## INPUT DATA
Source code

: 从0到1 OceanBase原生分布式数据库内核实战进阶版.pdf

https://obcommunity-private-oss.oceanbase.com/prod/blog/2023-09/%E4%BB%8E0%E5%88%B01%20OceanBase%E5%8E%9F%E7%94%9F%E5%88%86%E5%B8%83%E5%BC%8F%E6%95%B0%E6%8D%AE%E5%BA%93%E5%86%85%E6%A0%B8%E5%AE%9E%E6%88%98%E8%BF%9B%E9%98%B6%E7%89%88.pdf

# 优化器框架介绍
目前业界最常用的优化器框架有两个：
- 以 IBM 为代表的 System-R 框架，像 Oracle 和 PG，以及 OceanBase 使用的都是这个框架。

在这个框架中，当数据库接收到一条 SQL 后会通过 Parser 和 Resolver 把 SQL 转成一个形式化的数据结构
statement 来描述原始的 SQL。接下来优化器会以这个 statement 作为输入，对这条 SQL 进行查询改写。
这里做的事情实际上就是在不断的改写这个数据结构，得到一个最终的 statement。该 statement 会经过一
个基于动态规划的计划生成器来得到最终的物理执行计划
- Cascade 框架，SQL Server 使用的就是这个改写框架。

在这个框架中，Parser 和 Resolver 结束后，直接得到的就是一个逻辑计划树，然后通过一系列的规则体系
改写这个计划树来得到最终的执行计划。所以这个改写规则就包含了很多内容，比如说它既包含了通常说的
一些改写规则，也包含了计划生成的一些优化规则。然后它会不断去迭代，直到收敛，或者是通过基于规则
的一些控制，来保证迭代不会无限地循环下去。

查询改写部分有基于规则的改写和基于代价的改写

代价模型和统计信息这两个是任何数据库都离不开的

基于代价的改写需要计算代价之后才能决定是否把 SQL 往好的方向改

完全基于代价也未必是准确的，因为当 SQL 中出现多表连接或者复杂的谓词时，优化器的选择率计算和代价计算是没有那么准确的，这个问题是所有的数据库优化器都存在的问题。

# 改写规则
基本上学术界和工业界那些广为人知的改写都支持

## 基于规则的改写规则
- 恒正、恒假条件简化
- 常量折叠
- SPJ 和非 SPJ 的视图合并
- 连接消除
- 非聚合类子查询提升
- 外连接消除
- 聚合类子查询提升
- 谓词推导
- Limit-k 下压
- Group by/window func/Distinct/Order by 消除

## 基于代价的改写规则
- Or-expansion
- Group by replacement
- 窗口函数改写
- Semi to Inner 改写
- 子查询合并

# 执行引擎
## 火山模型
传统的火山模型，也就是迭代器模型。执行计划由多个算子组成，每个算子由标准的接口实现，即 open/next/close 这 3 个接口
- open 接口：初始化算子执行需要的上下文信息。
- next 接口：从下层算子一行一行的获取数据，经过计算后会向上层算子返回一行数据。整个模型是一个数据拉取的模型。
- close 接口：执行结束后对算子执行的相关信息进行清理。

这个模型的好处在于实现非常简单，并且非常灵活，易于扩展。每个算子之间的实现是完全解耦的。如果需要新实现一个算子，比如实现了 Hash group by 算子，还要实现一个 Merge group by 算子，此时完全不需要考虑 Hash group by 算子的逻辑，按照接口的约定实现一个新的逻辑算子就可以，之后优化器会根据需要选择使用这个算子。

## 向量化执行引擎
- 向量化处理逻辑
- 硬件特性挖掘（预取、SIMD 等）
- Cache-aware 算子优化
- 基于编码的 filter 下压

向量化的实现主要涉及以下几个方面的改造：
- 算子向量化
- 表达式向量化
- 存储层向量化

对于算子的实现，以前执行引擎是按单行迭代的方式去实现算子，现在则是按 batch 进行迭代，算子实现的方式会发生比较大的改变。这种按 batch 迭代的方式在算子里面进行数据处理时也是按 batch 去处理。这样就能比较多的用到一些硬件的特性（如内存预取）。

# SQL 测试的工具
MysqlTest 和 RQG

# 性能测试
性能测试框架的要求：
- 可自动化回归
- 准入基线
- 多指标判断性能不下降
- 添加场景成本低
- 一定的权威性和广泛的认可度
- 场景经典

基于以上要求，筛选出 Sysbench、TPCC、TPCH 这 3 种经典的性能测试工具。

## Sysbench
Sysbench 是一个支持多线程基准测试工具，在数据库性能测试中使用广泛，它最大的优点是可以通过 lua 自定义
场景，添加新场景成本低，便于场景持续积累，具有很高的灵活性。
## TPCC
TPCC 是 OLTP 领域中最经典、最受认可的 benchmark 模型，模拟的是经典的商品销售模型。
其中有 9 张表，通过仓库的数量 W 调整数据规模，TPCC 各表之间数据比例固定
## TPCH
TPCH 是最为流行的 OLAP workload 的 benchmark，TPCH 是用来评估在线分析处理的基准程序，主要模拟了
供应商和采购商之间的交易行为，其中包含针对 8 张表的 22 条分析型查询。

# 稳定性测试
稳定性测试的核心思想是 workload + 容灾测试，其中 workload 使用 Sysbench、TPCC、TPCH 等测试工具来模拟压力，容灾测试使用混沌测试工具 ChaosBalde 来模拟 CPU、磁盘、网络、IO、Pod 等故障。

## ACTIVITY
Copy out the whole listing, exactly as written.

## FINAL ANSWER
Source code

: 从0到1 OceanBase原生分布式数据库内核实战进阶版.pdf

https://obcommunity-private-oss.oceanbase.com/prod/blog/2023-09/%E4%BB%8E0%E5%88%B01%20OceanBase%E5%8E%9F%E7%94%9F%E5%88%86%E5%B8%83%E5%BC%8F%E6%95%B0%E6%8D%AE%E5%BA%93%E5%86%85%E6%A0%B8%E5%AE%9E%E6%88%98%E8%BF%9B%E9%98%B6%E7%89%88.pdf

# 优化器框架介绍
目前业界最常用的优化器框架有两个：
- 以 IBM 为代表的 System-R 框架，像 Oracle 和 PG，以及 OceanBase 使用的都是这个框架。

在这个框架中，当数据库接收到一条 SQL 后会通过 Parser 和 Resolver 把 SQL 转成一个形式化的数据结构
statement 来描述原始的 SQL。接下来优化器会以这个 statement 作为输入，对这条 SQL 进行查询改写。
这里做的事情实际上就是在不断的改写这个数据结构，得到一个最终的 statement。该 statement 会经过一
个基于动态规划的计划生成器来得到最终的物理执行计划
- Cascade 框架，SQL Server 使用的就是这个改写框架。

在这个框架中，Parser 和 Resolver 结束后，直接得到的就是一个逻辑计划树，然后通过一系列的规则体系
改写这个计划树来得到最终的执行计划。所以这个改写规则就包含了很多内容，比如说它既包含了通常说的
一些改写规则，也包含了计划生成的一些优化规则。然后它会不断去迭代，直到收敛，或者是通过基于规则
的一些控制，来保证迭代不会无限地循环下去。

查询改写部分有基于规则的改写和基于代价的改写

代价模型和统计信息这两个是任何数据库都离不开的

基于代价的改写需要计算代价之后才能决定是否把 SQL 往好的方向改

完全基于代价也未必是准确的，因为当 SQL 中出现多表连接或者复杂的谓词时，优化器的选择率计算和代价计算是没有那么准确的，这个问题是所有的数据库优化器都存在的问题。

# 改写规则
基本上学术界和工业界那些广为人知的改写都支持

## 基于规则的改写规则
- 恒正、恒假条件简化
- 常量折叠
- SPJ 和非 SPJ 的视图合并
- 连接消除
- 非聚合类子查询提升
- 外连接消除
- 聚合类子查询提升
- 谓词推导
- Limit-k 下压
- Group by/window func/Distinct/Order by 消除

## 基于代价的改写规则
- Or-expansion
- Group by replacement
- 窗口函数改写
- Semi to Inner 改写
- 子查询合并

# 执行引擎
## 火山模型
传统的火山模型，也就是迭代器模型。执行计划由多个算子组成，每个算子由标准的接口实现，即 open/next/close 这 3 个接口
- open 接口：初始化算子执行需要的上下文信息。
- next 接口：从下层算子一行一行的获取数据，经过计算后会向上层算子返回一行数据。整个模型是一个数据拉取的模型。
- close 接口：执行结束后对算子执行的相关信息进行清理。

这个模型的好处在于实现非常简单，并且非常灵活，易于扩展。每个算子之间的实现是完全解耦的。如果需要新实现一个算子，比如实现了 Hash group by 算子，还要实现一个 Merge group by 算子，此时完全不需要考虑 Hash group by 算子的逻辑，按照接口的约定实现一个新的逻辑算子就可以，之后优化器会根据需要选择使用这个算子。

## 向量化执行引擎
- 向量化处理逻辑
- 硬件特性挖掘（预取、SIMD 等）
- Cache-aware 算子优化
- 基于编码的 filter 下压

向量化的实现主要涉及以下几个方面的改造：
- 算子向量化
- 表达式向量化
- 存储层向量化

对于算子的实现，以前执行引擎是按单行迭代的方式去实现算子，现在则是按 batch 进行迭代，算子实现的方式会发生比较大的改变。这种按 batch 迭代的方式在算子里面进行数据处理时也是按 batch 去处理。这样就能比较多的用到一些硬件的特性（如内存预取）。

# SQL 测试的工具
MysqlTest 和 RQG

# 性能测试
性能测试框架的要求：
- 可自动化回归
- 准入基线
- 多指标判断性能不下降
- 添加场景成本低
- 一定的权威性和广泛的认可度
- 场景经典

基于以上要求，筛选出 Sysbench、TPCC、TPCH 这 3 种经典的性能测试工具。

## Sysbench
Sysbench 是一个支持多线程基准测试工具，在数据库性能测试中使用广泛，它最大的优点是可以通过 lua 自定义
场景，添加新场景成本低，便于场景持续积累，具有很高的灵活性。
## TPCC
TPCC 是 OLTP 领域中最经典、最受认可的 benchmark 模型，模拟的是经典的商品销售模型。
其中有 9 张表，通过仓库的数量 W 调整数据规模，TPCC 各表之间数据比例固定
## TPCH
TPCH 是最为流行的 OLAP workload 的 benchmark，TPCH 是用来评估在线分析处理的基准程序，主要模拟了
供应商和采购商之间的交易行为，其中包含针对 8 张表的 22 条分析型查询。

# 稳定性测试
稳定性测试的核心思想是 workload + 容灾测试，其中 workload 使用 Sysbench、TPCC、TPCH 等测试工具来模拟压力，容灾测试使用混沌测试工具 ChaosBalde 来模拟 CPU、磁盘、网络、IO、Pod 等故障。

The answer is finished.